Amnesty International
Asian Forum for Human Rights and Development (FORUM-ASIA)
Center for Justice and International Law (CEJIL)
Centre for Civil and Political Rights
Centro de Asistencia Legal a Pueblos Indígenas (CALPI)
Centro de Derechos Humanos Miguel Agustín Pro Juárez A.C. (Centro Prodh)
Centro de Estudios Legales y Sociales
Centro por la Justicia y Derechos Humanos de la Costa Atlántica de Nicaragua (CEJUDHCAN)
CIVICUS: World Alliance for Citizen Participation
Colectivo 46/2*
Colectivo de Derechos Humanos Nicaragua Nunca Más
Fedération internationale pour les droits humains (FIDH)
Hirschfeld-Eddy Stiftung
Human Rights Watch
International Institute on Race, Equality and Human Rights
International Service for Human Rights (ISHR)
Lesben- und Schwulenverband in Deutschland
Movimiento Autónomo de Mujeres (MAM)
Peace Brigades International
Réseau international des droits humains (RIDH)
Urnas Abiertas

* Le Colectivo 46/2 est une coalition de 21 organisations nationales et internationales qui suivent la mise en œuvre par l’Etat du Nicaragua des 14 recommandations formulées dans la résolution 46/2 adoptée par le Conseil des droits de l’Homme de l’ONU en mars 2021.

 

[4] Mecanismo para el reconocimiento de personas presas políticas, lista informe preliminar, 31 janvier 2022.

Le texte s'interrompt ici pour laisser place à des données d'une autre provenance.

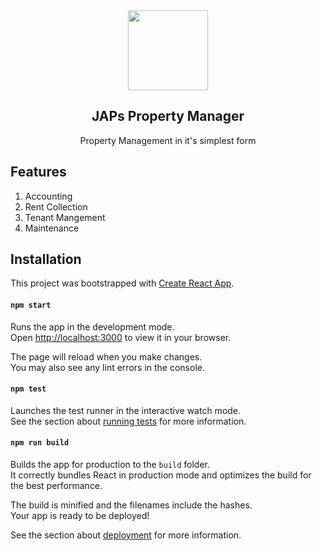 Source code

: <div align="center">
    <a href="properties.ampersandllc.co">
        <img src="https://media.istockphoto.com/id/955514054/video/simple-house-icon-black-white.jpg?s=640x640&k=20&c=wQN0YPM77bfk3_hlUr54ZmDC81FPJphGCGNKSWLcrL8=" height="128">
    </a>
    <h2>JAPs Property Manager</h2>
    <p align="center">
        <p>Property Management in it's simplest form</p>
    </p>
</div>

## Features
1. Accounting
2. Rent Collection
3. Tenant Mangement
4. Maintenance

## Installation
This project was bootstrapped with [Create React App](https://github.com/facebook/create-react-app).
#### `npm start`

Runs the app in the development mode.\
Open [http://localhost:3000](http://localhost:3000) to view it in your browser.

The page will reload when you make changes.\
You may also see any lint errors in the console.

#### `npm test`

Launches the test runner in the interactive watch mode.\
See the section about [running tests](https://facebook.github.io/create-react-app/docs/running-tests) for more information.

#### `npm run build`

Builds the app for production to the `build` folder.\
It correctly bundles React in production mode and optimizes the build for the best performance.

The build is minified and the filenames include the hashes.\
Your app is ready to be deployed!

See the section about [deployment](https://facebook.github.io/create-react-app/docs/deployment) for more information. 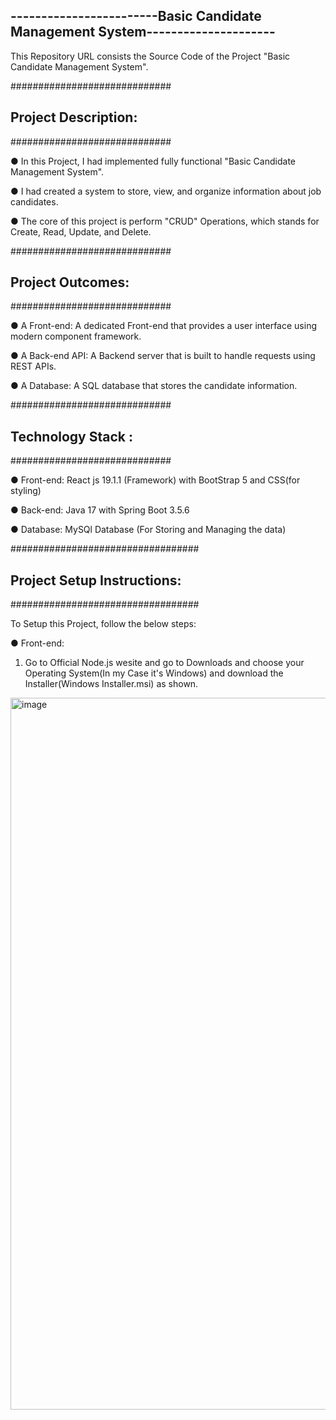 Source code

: ## ------------------------Basic Candidate Management System--------------------- 


This Repository URL consists the Source Code of the Project "Basic Candidate Management System".

#############################
## Project Description:
#############################

● In this Project, I had implemented fully functional "Basic Candidate Management System".

● I had created a system to store, view, and organize information about job candidates.

● The core of this project is perform "CRUD" Operations, which stands for Create, Read, Update, and Delete.


#############################
## Project Outcomes:
#############################

● A Front-end: A dedicated Front-end that provides a user interface using modern component framework. 

● A Back-end API: A Backend server that is built to handle requests using REST APIs. 

● A Database: A SQL database that stores the candidate information.



#############################
## Technology Stack :
#############################

● Front-end: React js 19.1.1 (Framework) with BootStrap 5 and CSS(for styling)

● Back-end: Java 17 with Spring Boot 3.5.6

● Database: MySQl Database (For Storing and Managing the data)



##################################
## Project Setup Instructions:
##################################

To Setup this Project, follow the below steps:

● Front-end:

1. Go to Official Node.js wesite and go to Downloads and choose your Operating System(In my Case it's Windows) and download the Installer(Windows Installer.msi) as shown.
<img width="1916" height="1139" alt="image" src="https://github.com/user-attachments/assets/c35fde78-4edc-4edc-b52a-2830e168df4c" />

[8] FIDH et CENIDH, Rapport, Assez d’impunité ! Exécutions extrajudiciaires et répression au Nicaragua, jusqu’à quand ? février 2021. Le rapport analyse 113 exécutions extrajudiciaires commises entre avril et septembre 2018, démontrant leur nature systémique et la coordination entre l’Etat et les agents paraétatiques dans leur commission.

[9] Mecanismo para Nicaragua, Framework of Evaluation, janvier 2021.

[10] CDH, Dialogue interactif sur la mise à jour orale par la Haut-Commissaire sur la situation des droits humains au Nicaragua, Statement concerned countries, 14 décembre 2021.